PROVIDED DATA>
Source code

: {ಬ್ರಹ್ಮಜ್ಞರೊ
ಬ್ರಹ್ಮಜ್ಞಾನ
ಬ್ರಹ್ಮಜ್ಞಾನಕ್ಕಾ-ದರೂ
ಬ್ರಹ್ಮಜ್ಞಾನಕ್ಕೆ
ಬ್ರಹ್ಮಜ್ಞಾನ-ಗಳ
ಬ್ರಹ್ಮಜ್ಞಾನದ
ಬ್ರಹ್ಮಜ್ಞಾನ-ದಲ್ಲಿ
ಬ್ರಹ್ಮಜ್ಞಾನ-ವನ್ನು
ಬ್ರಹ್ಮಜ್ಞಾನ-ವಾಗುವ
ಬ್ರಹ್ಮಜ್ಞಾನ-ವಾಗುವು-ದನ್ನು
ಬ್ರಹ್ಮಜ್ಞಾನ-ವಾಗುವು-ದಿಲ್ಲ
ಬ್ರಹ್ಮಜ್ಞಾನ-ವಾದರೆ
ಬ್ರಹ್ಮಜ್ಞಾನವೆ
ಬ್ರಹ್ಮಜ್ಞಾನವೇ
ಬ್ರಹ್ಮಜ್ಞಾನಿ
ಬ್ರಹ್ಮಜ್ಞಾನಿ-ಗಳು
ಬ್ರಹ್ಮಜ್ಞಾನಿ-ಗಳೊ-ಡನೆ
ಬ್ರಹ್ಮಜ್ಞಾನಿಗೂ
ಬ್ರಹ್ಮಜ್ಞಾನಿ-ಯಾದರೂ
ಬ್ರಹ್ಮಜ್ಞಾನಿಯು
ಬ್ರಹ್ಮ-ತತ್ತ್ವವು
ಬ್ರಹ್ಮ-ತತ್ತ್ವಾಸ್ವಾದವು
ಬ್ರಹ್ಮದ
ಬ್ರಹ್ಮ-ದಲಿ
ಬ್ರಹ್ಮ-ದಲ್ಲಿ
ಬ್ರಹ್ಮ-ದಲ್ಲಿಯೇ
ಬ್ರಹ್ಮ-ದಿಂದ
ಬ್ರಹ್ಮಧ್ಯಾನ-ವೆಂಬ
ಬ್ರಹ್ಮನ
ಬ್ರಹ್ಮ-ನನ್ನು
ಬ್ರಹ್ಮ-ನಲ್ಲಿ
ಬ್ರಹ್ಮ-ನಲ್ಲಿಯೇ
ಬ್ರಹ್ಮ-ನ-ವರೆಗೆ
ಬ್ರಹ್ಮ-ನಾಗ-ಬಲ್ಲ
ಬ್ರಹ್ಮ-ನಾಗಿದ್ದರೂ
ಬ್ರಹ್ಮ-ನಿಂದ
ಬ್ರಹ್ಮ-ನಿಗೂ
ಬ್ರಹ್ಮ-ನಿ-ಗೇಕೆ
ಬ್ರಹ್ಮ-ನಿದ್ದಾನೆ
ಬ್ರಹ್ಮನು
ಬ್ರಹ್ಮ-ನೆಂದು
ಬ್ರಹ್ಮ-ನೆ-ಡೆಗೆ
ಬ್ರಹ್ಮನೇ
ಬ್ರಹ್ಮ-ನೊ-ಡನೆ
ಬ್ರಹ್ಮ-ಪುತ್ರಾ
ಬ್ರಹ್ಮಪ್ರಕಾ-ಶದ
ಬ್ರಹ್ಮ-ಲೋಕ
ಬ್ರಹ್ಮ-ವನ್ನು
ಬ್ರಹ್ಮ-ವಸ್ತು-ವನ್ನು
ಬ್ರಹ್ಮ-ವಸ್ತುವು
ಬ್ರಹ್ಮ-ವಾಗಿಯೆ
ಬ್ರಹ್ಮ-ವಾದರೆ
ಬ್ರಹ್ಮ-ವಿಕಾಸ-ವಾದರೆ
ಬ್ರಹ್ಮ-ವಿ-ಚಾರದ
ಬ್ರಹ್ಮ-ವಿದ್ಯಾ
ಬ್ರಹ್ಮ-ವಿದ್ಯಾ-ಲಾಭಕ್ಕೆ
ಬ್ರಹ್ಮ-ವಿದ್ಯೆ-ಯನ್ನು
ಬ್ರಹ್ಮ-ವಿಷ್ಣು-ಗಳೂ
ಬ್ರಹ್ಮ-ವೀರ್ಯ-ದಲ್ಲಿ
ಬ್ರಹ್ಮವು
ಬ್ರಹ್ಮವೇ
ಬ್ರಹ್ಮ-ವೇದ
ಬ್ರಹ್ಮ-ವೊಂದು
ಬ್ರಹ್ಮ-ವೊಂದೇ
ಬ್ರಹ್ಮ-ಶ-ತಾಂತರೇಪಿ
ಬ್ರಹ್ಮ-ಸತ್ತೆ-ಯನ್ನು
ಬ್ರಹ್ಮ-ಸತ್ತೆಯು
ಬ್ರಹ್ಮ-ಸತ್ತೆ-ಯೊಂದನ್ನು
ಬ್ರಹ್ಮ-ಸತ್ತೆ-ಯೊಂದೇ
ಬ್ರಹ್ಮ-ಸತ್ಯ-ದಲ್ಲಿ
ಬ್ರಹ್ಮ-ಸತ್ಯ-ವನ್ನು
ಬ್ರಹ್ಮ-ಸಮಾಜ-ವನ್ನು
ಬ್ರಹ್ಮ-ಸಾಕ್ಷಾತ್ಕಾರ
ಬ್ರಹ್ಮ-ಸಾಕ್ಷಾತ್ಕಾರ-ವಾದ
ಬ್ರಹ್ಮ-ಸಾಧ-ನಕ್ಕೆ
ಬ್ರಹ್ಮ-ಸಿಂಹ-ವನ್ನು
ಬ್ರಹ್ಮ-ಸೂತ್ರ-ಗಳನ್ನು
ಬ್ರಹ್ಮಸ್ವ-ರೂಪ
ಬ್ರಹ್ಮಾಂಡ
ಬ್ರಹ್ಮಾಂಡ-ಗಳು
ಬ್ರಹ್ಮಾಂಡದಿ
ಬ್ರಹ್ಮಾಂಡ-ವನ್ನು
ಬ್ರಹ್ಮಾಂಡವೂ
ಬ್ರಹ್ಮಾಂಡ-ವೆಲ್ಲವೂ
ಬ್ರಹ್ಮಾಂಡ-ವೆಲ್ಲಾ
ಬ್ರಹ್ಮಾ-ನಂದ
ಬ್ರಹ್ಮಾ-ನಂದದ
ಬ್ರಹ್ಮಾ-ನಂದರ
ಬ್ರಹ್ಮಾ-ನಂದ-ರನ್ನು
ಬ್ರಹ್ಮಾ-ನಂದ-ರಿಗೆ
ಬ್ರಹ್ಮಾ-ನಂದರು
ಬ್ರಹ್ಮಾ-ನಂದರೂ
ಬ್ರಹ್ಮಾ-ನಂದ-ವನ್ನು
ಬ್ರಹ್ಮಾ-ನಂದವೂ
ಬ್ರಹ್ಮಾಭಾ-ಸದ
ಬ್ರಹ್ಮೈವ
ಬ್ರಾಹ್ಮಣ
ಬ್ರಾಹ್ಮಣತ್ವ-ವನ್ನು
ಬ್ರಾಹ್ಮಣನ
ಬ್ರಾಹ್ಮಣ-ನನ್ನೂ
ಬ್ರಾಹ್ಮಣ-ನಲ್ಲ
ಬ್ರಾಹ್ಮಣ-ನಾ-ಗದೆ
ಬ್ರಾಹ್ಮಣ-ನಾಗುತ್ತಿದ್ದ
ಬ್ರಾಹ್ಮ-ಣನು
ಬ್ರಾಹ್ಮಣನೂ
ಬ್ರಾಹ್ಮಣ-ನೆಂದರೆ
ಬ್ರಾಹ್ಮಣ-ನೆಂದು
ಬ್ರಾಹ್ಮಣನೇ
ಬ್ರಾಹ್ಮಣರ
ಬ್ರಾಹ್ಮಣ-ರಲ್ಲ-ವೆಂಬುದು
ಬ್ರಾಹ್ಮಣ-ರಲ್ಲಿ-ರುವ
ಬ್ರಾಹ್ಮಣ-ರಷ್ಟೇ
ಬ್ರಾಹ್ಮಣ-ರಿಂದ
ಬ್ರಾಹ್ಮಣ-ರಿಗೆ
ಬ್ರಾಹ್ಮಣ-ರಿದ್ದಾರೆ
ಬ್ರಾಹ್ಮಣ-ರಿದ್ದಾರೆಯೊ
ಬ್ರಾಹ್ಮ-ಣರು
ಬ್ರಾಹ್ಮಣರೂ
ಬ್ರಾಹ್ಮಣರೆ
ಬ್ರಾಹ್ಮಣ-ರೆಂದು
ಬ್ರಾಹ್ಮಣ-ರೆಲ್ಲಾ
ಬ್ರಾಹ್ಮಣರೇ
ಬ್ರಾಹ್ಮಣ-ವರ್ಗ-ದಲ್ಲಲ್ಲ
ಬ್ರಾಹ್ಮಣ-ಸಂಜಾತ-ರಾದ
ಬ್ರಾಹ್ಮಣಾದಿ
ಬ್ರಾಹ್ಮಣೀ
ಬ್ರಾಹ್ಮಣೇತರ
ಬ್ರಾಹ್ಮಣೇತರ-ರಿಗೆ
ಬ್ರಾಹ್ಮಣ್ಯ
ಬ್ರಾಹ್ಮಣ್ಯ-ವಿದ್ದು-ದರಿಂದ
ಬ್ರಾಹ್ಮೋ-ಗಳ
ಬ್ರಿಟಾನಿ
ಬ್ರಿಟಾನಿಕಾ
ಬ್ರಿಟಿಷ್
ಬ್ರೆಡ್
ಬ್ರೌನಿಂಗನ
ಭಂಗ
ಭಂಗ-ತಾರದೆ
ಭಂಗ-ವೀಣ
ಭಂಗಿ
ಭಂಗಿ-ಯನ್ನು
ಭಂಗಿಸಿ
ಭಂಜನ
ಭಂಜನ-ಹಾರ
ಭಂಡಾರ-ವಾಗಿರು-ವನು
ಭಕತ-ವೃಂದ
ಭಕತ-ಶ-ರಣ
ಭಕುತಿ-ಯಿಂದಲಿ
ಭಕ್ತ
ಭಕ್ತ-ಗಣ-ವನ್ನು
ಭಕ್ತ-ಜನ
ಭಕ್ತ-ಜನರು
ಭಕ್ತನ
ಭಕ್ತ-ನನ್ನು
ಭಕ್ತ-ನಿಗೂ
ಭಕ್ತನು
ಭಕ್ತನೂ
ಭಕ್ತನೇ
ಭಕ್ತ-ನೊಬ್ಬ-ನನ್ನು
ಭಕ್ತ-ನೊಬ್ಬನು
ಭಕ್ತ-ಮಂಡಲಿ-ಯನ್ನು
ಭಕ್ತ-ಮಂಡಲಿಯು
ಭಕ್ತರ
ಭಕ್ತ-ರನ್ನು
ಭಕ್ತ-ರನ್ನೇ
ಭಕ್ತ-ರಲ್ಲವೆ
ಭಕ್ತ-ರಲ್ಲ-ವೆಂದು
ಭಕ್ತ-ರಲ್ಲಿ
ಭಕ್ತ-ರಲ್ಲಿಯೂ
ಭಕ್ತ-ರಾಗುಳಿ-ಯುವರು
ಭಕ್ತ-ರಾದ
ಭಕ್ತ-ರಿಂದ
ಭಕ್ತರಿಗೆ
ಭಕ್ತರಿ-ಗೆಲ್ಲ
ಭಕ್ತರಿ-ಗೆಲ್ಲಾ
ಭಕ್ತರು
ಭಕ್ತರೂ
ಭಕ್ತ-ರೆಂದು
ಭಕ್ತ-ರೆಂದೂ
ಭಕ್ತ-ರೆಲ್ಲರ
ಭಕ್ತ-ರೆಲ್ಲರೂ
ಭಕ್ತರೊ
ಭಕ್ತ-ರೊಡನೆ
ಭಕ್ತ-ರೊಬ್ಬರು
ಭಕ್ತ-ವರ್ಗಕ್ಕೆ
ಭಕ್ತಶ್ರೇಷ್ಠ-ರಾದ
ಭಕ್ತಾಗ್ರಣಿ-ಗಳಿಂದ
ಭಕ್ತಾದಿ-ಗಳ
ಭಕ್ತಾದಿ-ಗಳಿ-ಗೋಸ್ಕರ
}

WHAT THE EXERCISE ASKS> Could you print, word for word, the line containing "ಭಕ್ತ-ರಾಗುಳಿ-ಯುವರು" and every line after it through the end of the records, and nothing else?

EXERCISE OUTPUT>
ಭಕ್ತ-ರಾಗುಳಿ-ಯುವರು
ಭಕ್ತ-ರಾದ
ಭಕ್ತ-ರಿಂದ
ಭಕ್ತರಿಗೆ
ಭಕ್ತರಿ-ಗೆಲ್ಲ
ಭಕ್ತರಿ-ಗೆಲ್ಲಾ
ಭಕ್ತರು
ಭಕ್ತರೂ
ಭಕ್ತ-ರೆಂದು
ಭಕ್ತ-ರೆಂದೂ
ಭಕ್ತ-ರೆಲ್ಲರ
ಭಕ್ತ-ರೆಲ್ಲರೂ
ಭಕ್ತರೊ
ಭಕ್ತ-ರೊಡನೆ
ಭಕ್ತ-ರೊಬ್ಬರು
ಭಕ್ತ-ವರ್ಗಕ್ಕೆ
ಭಕ್ತಶ್ರೇಷ್ಠ-ರಾದ
ಭಕ್ತಾಗ್ರಣಿ-ಗಳಿಂದ
ಭಕ್ತಾದಿ-ಗಳ
ಭಕ್ತಾದಿ-ಗಳಿ-ಗೋಸ್ಕರ
}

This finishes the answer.